するとその切り裂かれたところから、黒い靄のようなものが大量に溢れ出し、きりもみ状態で墜落しながら大爆発した。
リリーフ・ダイダー「「ゲームセット!!」」
その掛け声とともに、爆発の後からは一匹のトンボがどこへともなく飛んで行った。
その頃、もう一匹のトンボ怪物に乗ったDr.フライはそれを操るファルとゴーロに話をしていた。
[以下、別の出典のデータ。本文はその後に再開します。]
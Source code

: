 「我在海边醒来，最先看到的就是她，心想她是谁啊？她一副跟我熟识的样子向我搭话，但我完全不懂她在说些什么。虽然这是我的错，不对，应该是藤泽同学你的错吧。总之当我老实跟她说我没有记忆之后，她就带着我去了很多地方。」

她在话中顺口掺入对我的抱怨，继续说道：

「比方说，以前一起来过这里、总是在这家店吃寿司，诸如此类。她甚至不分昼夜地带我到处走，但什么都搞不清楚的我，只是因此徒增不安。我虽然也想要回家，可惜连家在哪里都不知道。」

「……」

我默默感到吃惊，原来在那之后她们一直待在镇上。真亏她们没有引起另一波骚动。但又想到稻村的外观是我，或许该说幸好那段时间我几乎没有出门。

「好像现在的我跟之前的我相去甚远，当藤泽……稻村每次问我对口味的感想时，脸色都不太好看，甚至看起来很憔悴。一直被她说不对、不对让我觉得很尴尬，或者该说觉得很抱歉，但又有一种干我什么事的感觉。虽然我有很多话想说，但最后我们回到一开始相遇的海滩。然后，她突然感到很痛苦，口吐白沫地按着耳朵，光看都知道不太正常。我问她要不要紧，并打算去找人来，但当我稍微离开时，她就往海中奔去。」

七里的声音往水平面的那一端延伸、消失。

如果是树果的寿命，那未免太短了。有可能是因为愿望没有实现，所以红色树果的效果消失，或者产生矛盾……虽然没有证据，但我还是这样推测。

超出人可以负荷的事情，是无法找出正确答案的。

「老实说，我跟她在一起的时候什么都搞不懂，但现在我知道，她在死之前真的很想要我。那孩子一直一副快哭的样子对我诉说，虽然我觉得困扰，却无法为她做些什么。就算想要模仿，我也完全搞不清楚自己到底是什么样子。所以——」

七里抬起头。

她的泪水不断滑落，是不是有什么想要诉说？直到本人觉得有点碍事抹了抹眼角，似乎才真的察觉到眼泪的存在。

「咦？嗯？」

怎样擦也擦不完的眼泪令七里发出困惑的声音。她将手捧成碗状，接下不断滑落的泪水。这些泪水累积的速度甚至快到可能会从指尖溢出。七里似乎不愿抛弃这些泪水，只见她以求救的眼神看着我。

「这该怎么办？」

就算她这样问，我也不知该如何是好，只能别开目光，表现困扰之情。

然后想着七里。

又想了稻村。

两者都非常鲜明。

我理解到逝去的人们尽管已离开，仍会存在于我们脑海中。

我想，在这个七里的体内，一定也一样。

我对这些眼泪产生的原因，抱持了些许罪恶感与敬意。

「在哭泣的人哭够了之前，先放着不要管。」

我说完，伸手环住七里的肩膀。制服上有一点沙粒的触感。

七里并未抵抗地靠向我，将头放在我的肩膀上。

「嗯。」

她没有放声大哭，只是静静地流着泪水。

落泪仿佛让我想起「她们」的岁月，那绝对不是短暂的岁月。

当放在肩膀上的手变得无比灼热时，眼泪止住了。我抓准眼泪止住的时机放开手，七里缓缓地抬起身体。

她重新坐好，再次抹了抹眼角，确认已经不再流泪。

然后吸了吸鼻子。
Dr.フライ「言いたかないが今回は礼を言っておく。ついでにわしの乗ってきたUFOも回収してくれ」
ゴーロ「なに寝ぼけてやがる。あれはドロドロに溶けた上、墜落の爆発で木っ端微塵だ」
その言葉にDr.フライは崩れ落ちた。
Dr.フライ「そ、そんな… じゃああのUFOに積んでいたHE液の作り方もパァ…」
そんなDr.フライを見てファルは不思議そうに呟いた。
ファル「? 同じものが作れねぇってのか? 自分で作ったもんじゃねぇのかよ?」
遠藤平和科学研究所
遠藤「いやみんなご苦労じゃった。しかしこれでDr.フライがパーフェクトとつながっていることも証明されたし、世界にも危機感を植え付けることができたな」
帰還したリーフ達を労うように遠藤博士がそう言った。
リーフ「うん。でもそうなると連中ますます躍起になってくるんじゃないかな」
ダイーダ「これから一層戦いが激しくなりそうね」
険しい顔で呟く二人に遠藤博士も頷いた。
遠藤「うむ、そうじゃな。勝って兜の緒をしめよ、これからもよろしく頼むぞ」
豪「俺も精一杯サポートするよ」
ラン「私だって出来る限りのことはするわ。あんな奴らに世界をめちゃめちゃにされてたまるもんですか!!」
リーフ「ありがとう」
ダイーダ「これからも頑張りましょう」
「「「「オーッ!!!」」」」
一同は決意も新たに、そう気合を入れた。
遠藤「ところで…」
そこで、ふと遠藤博士が思い出したように尋ねた。
遠藤「あのHE液の中和剤を開発した人にノーベル賞を与えようなどという話は出なかったかのう?」
リーフ「?? いいえ?」
ダイーダ「なんでそんなことを聞くんですか? あの中和剤は世界平和のためにきちんと役に立ちましたから、それでいいんじゃないですか?」
目をパチクリしながらの二人の言葉に遠藤博士はウッと詰まってしまった。
遠藤「そ、その通りじゃ。ノーベル賞などくだらんものじゃ! あんなもの欲しくもない!!」
そう言うと一人研究室へと向かっていった。
遠藤「ノーベル賞なんか欲しくもなーい。くだらんものじゃー」
そう言いながら。
リーフ「なんで何度も言うんだろう?」
ダイーダ「ちゃんと、世界のために役に立ったのにね?」
遠藤博士の言動がイマイチ理解できず、首を傾げているリーフとダイーダに対して豪とランは笑いながら言った。
豪「言葉通りじゃないんだよな」
ラン「すっぱい葡萄ってやつよ」
リーフ「何それ? 葡萄ってあの食べ物のだよね?」
ダイーダ「ええそうよ。でもそれがすっぱいって、どういう意味なの?」
ラン「ふふっ、おじいちゃんに聞いてみれば?」
リーフ「うん。そうしようダイーダちゃん」
ダイーダ「そうね、興味があるわ。 博士—っ、ちょっと待ってください!!」
そのランの言葉に、リーフとダイーダは遠藤博士の後を追っていった。
そんな二人を見送りながらランと豪は微笑んだ。